包子铺的后屋有一个院子和几间房子,老板娘举着油灯走入一间屋子,不久后,屋子里传出很饥饿的咀嚼声。
不是晋安不想跟着进入,而是这屋子的阴气很重,只要一靠近屋子就感觉空气特别阴冷,给他一种不安感。
他只能站在门口往屋里张望,看到屋里挂着一张男人画像和一块灵牌外,其它地方都在黑暗中什么都看不见。
“阿就是老板娘的丈夫吗?”
“屋里挂遗像摆灵位,老板娘的丈夫已经死了?”
晋安心里沉吟的想着。
也不知道是不是晋安错觉,他觉得老板娘丈夫的遗像好像在对他笑?
晋安皱了下眉头,当他重新仔细去看时,发现屋里遗像又变回很普通画像。
这个时候,肉包铺子老板娘从屋子里走出,她脸上表情看不出什么异常,但晋安注意到老板娘裤子上浸红的鲜血更多了,大腿根流血更多了。
老板娘从屋子里走出后一路走向厨房。
这还是晋安第一次见厨房。
发现厨房的房梁上挂着几条白花花的腿。
一开始因为视线昏暗,晋安心里一惊,还以为那些是人腿,他进了人肉叉烧包的鬼店,等眼睛适应了昏暗视线后,才看清那些白花花的腿实际上是猪蹄。
这时,老板娘走到灶台边开始烧热水。
在等水烧开的期间,砰,老板娘从房梁上取下一只白花花的腿,重重砸在案板上,然后开始拿起剔骨刀剔骨,接着拿起杀猪刀剁起肉馅来,看起来像是给在准备做肉馅包子?

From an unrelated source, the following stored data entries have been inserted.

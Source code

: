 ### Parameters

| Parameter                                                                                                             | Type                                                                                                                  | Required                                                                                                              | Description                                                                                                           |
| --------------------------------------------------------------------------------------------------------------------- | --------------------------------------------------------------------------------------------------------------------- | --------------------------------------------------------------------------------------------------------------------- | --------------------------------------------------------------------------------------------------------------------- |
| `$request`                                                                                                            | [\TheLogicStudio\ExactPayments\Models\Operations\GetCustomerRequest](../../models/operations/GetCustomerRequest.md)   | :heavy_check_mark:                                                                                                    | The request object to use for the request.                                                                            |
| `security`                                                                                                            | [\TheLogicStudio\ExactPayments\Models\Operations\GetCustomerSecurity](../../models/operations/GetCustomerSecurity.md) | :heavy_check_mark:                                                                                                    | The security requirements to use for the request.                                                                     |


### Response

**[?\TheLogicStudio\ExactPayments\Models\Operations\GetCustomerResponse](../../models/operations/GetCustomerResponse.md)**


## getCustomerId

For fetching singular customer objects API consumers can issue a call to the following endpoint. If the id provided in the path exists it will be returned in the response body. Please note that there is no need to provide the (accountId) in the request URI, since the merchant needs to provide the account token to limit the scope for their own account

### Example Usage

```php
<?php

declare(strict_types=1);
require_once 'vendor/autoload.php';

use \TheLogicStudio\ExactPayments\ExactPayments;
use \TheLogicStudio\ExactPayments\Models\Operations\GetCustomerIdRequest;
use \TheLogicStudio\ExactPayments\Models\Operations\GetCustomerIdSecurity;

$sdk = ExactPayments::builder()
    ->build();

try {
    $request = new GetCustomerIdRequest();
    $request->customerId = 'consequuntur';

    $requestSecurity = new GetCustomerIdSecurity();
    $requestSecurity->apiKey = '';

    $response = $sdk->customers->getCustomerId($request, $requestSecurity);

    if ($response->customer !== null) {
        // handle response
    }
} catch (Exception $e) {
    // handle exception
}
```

很难想象,看起来很瘦弱的老板娘,挥砍起几斤重的厚背杀猪刀,一点都不吃力。
这老板娘自从救了晋安一命后,除了只说过一句话,期间再没说过任何的话,他至今还没弄明白这老板娘的目的到底是什么?为什么要出手救他?
看了眼头顶房梁上还剩一只的白花花大猪蹄子,晋安不由眉头一皱:“我刚才从福寿店二楼逃出来的过程,老板娘你是不是程都看到了?”
“老板娘你出手救我,是不是有什么事相求?”
晋安在说话的时候,眼睛一直死死盯着老板娘脸上表情变化,时不时还瞧一眼老板娘的大腿根,哪知,老板娘脸上表情根本就没有变化,还是那副死人脸表情,也没有回应晋安的话。
呃。
最后,老板娘和面、包馅,蒸出几笼大肉包,然后递到晋安面前:“吃。”
晋安:“?”
那些大肉包又白又香,还在冒着蒸腾热气,一看那皮薄肉馅白嫩,就知道咬一口肯定多汁,鲜美,老板娘的手艺很不错。
老板娘:“吃。”
“吃。”
“吃。”
她一遍遍重复同一个字,晋安抬头瞅了眼还挂在头顶房梁上的白花花大腿,看着老板娘一直坚持让他吃新鲜出笼的肉包,晋安最后拿起一个肉包轻轻咬了一口,确实是皮白,肉嫩,汁多,鲜美,除了因为刚出笼有点烫口外他发现还挺好吃的。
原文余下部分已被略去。